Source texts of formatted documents

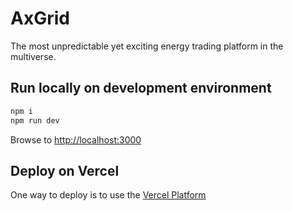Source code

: # AxGrid
The most unpredictable yet exciting energy trading platform in the multiverse.

## Run locally on development environment
```bash
npm i
npm run dev
```

Browse to [http://localhost:3000](http://localhost:3000)


## Deploy on Vercel
One way to deploy is to use the [Vercel Platform](https://vercel.com/new?utm_medium=default-template&filter=next.js&utm_source=create-next-app&utm_campaign=create-next-app-readme)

What to do. Copy out every line of the data that includes "Vercel".

Expected output.
## Deploy on Vercel
One way to deploy is to use the [Vercel Platform](https://vercel.com/new?utm_medium=default-template&filter=next.js&utm_source=create-next-app&utm_campaign=create-next-app-readme)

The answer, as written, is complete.